La nationalisation totale d’EDF laisse la Cour des comptes pleine de doutes

Image d'illustration. BudgetADN
La Cour des comptes exprime de fortes réserves concernant la décision de l’État de porter sa participation dans EDF à 100 %. L’institution souligne les incertitudes et risques associés à cette nationalisation totale du géant français de l’énergie.
Tl;dr
- Nationalisation d’EDF jugée coûteuse et peu justifiée.
- Avantages réels pour l’État encore difficiles à identifier.
- L’endettement d’EDF reste très élevé malgré l’opération.

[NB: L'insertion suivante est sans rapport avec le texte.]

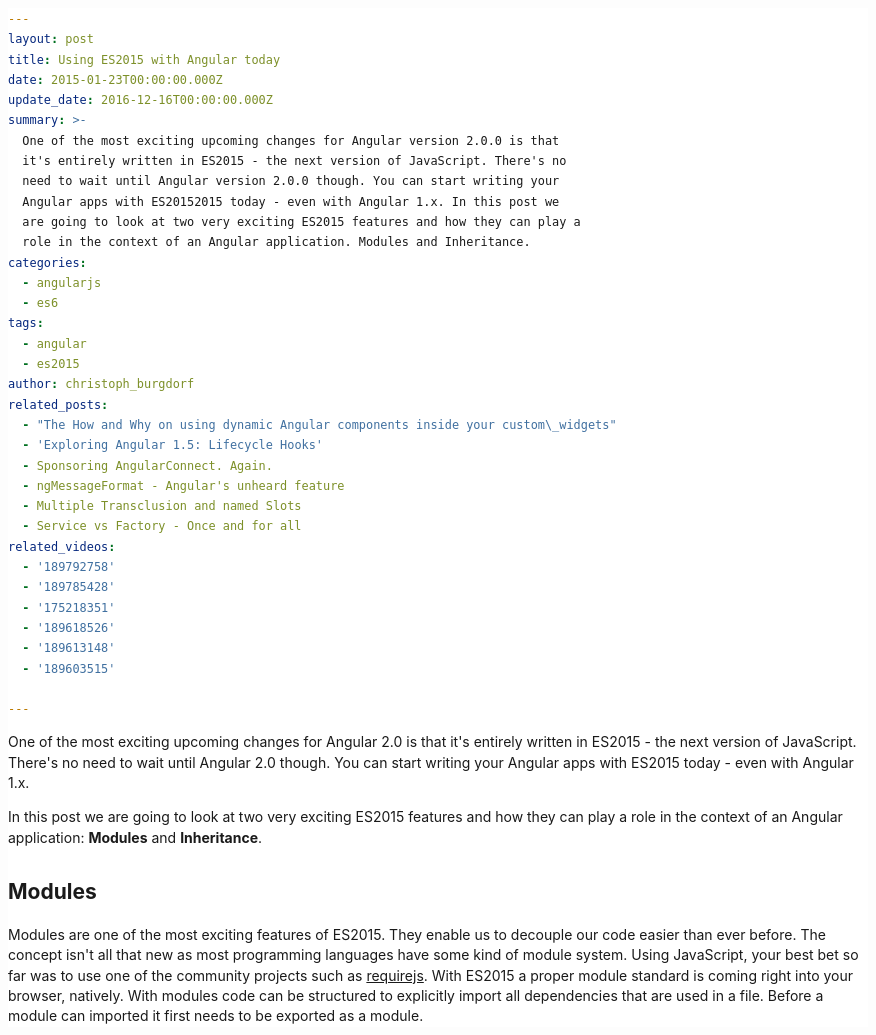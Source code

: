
 ```yaml
---
layout: post
title: Using ES2015 with Angular today
date: 2015-01-23T00:00:00.000Z
update_date: 2016-12-16T00:00:00.000Z
summary: >-
  One of the most exciting upcoming changes for Angular version 2.0.0 is that
  it's entirely written in ES2015 - the next version of JavaScript. There's no
  need to wait until Angular version 2.0.0 though. You can start writing your
  Angular apps with ES20152015 today - even with Angular 1.x. In this post we
  are going to look at two very exciting ES2015 features and how they can play a
  role in the context of an Angular application. Modules and Inheritance.
categories:
  - angularjs
  - es6
tags:
  - angular
  - es2015
author: christoph_burgdorf
related_posts:
  - "The How and Why on using dynamic Angular components inside your custom\_widgets"
  - 'Exploring Angular 1.5: Lifecycle Hooks'
  - Sponsoring AngularConnect. Again.
  - ngMessageFormat - Angular's unheard feature
  - Multiple Transclusion and named Slots
  - Service vs Factory - Once and for all
related_videos:
  - '189792758'
  - '189785428'
  - '175218351'
  - '189618526'
  - '189613148'
  - '189603515'

---
```


One of the most exciting upcoming changes for Angular 2.0 is that it's entirely written in ES2015 - the next version of JavaScript. There's no need to wait until Angular 2.0 though. You can start writing your Angular apps with ES2015 today - even with Angular 1.x.

In this post we are going to look at two very exciting ES2015 features and how they can play a role in the context of an Angular application: **Modules** and **Inheritance**.

## Modules

Modules are one of the most exciting features of ES2015. They enable us to decouple our code easier than ever before. The concept isn't all that new as most programming languages have some kind of module system. Using JavaScript, your best bet so far was to use one of the community projects such as [requirejs](http://requirejs.org/). With ES2015 a proper module standard is coming right into your browser, natively. With modules code can be structured to explicitly import all dependencies that are used in a file. Before a module can imported it first needs to be exported as a module.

Une opération à la légitimité contestée
La décision de porter l’État au capital de EDF à hauteur de 100 % en 2022, un choix motivé par la crise énergétique et la relance du nucléaire voulues par Emmanuel Macron, fait aujourd’hui l’objet de sérieuses interrogations. Dans un rapport dévoilé jeudi, la Cour des comptes pointe le coût considérable de cette nationalisation – près de 9,7 milliards d’euros – sans en discerner nettement les bénéfices. « L’opération n’a pas démontré sa nécessité absolue », jugent les Sages de la rue Cambon, qui rappellent que l’État détenait déjà 84 % du capital avant ce rachat total.

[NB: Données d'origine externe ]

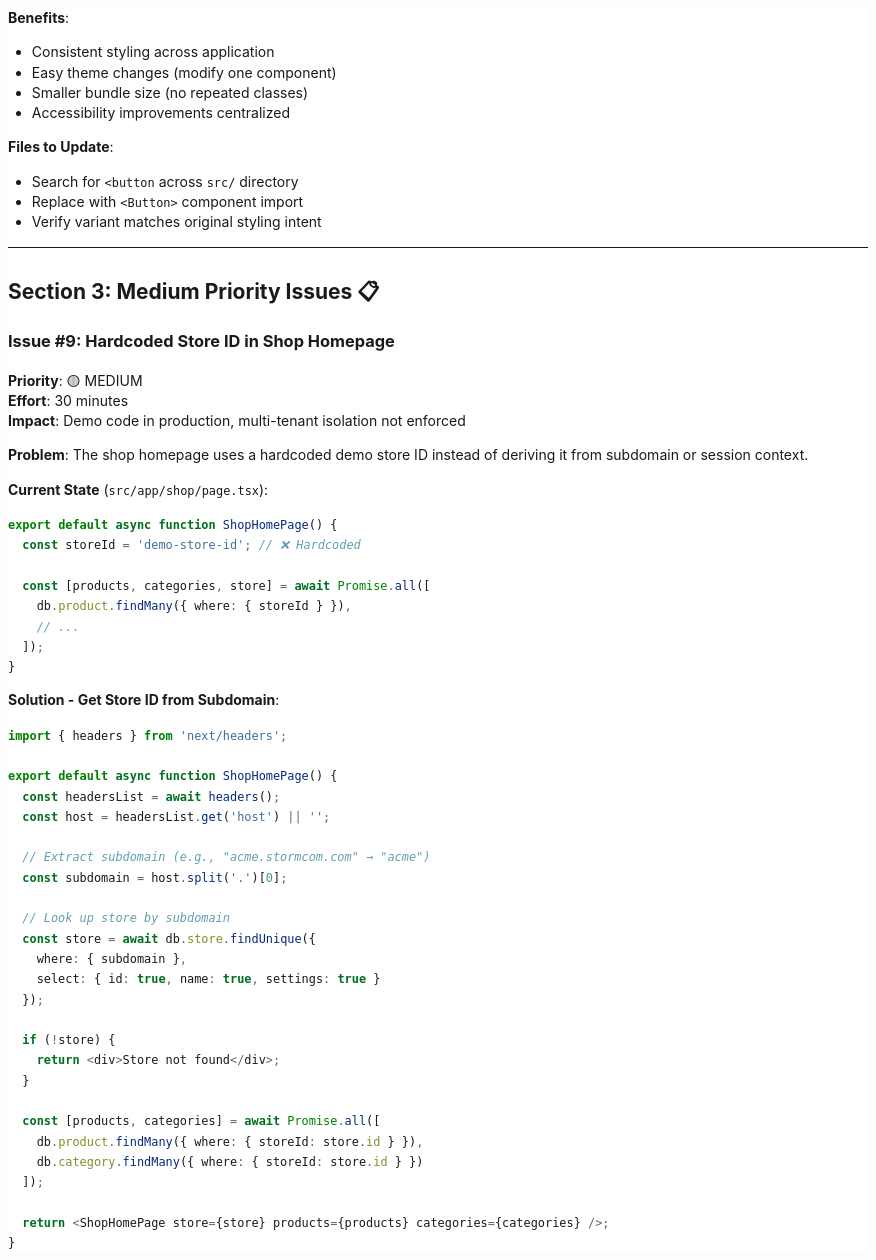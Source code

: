 **Benefits**:
- Consistent styling across application
- Easy theme changes (modify one component)
- Smaller bundle size (no repeated classes)
- Accessibility improvements centralized

**Files to Update**:
- Search for `<button` across `src/` directory
- Replace with `<Button>` component import
- Verify variant matches original styling intent

---

## Section 3: Medium Priority Issues 📋

### Issue #9: Hardcoded Store ID in Shop Homepage

**Priority**: 🟡 MEDIUM  
**Effort**: 30 minutes  
**Impact**: Demo code in production, multi-tenant isolation not enforced

**Problem**:
The shop homepage uses a hardcoded demo store ID instead of deriving it from subdomain or session context.

**Current State** (`src/app/shop/page.tsx`):
```typescript
export default async function ShopHomePage() {
  const storeId = 'demo-store-id'; // ❌ Hardcoded
  
  const [products, categories, store] = await Promise.all([
    db.product.findMany({ where: { storeId } }),
    // ...
  ]);
}
```

**Solution - Get Store ID from Subdomain**:
```typescript
import { headers } from 'next/headers';

export default async function ShopHomePage() {
  const headersList = await headers();
  const host = headersList.get('host') || '';
  
  // Extract subdomain (e.g., "acme.stormcom.com" → "acme")
  const subdomain = host.split('.')[0];
  
  // Look up store by subdomain
  const store = await db.store.findUnique({
    where: { subdomain },
    select: { id: true, name: true, settings: true }
  });
  
  if (!store) {
    return <div>Store not found</div>;
  }
  
  const [products, categories] = await Promise.all([
    db.product.findMany({ where: { storeId: store.id } }),
    db.category.findMany({ where: { storeId: store.id } })
  ]);
  
  return <ShopHomePage store={store} products={products} categories={categories} />;
}
```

Un contexte tendu, mais des justifications fragiles
Lorsque cette prise de contrôle s’est opérée, EDF traversait une zone de turbulences : dettes lourdes, retards à Flamanville et problèmes techniques sur le parc nucléaire. Parallèlement, l’invasion de l’Ukraine par la Russie provoquait une crise inédite sur le marché de l’énergie. Pourtant, selon la Cour, « ni les impératifs de souveraineté ni ceux du financement ou du pilotage n’exigeaient absolument un passage à 100 % ». Une affirmation qui remet en perspective les arguments avancés alors par Elisabeth Borne, Première ministre à l’époque.
Bénéfices concrets : un bilan encore flou
Quatre ans après la nationalisation, force est de constater que ses fruits restent incertains. Certes, quelques effets positifs émergent :
- Légère amélioration de la note de dette d’EDF.
- Marge financière accrue pour l’entreprise publique.
Mais pour la Cour des comptes, « les avantages réels retirés par l’État sont difficilement identifiables au regard des sommes engagées ». La dette du groupe demeure conséquente : environ 65 milliards d’euros en 2022 contre 51,5 milliards prévus en 2025 – un recul qui ne dissipe pas toutes les inquiétudes.
Dépenses publiques sous tension et choix contestés
Dernier point critique relevé par les magistrats financiers : le coût payé par l’État. L’offre fixée à 12 euros par action dépassait nettement le prix moyen constaté en Bourse (8,27 euros), questionnant ainsi le montant déboursé. Ce choix survient dans une période où les finances publiques sont déjà fragilisées. Reste donc, selon la Cour des comptes, à évaluer sur la durée si ce pari audacieux s’avérera réellement pertinent pour le secteur énergétique français.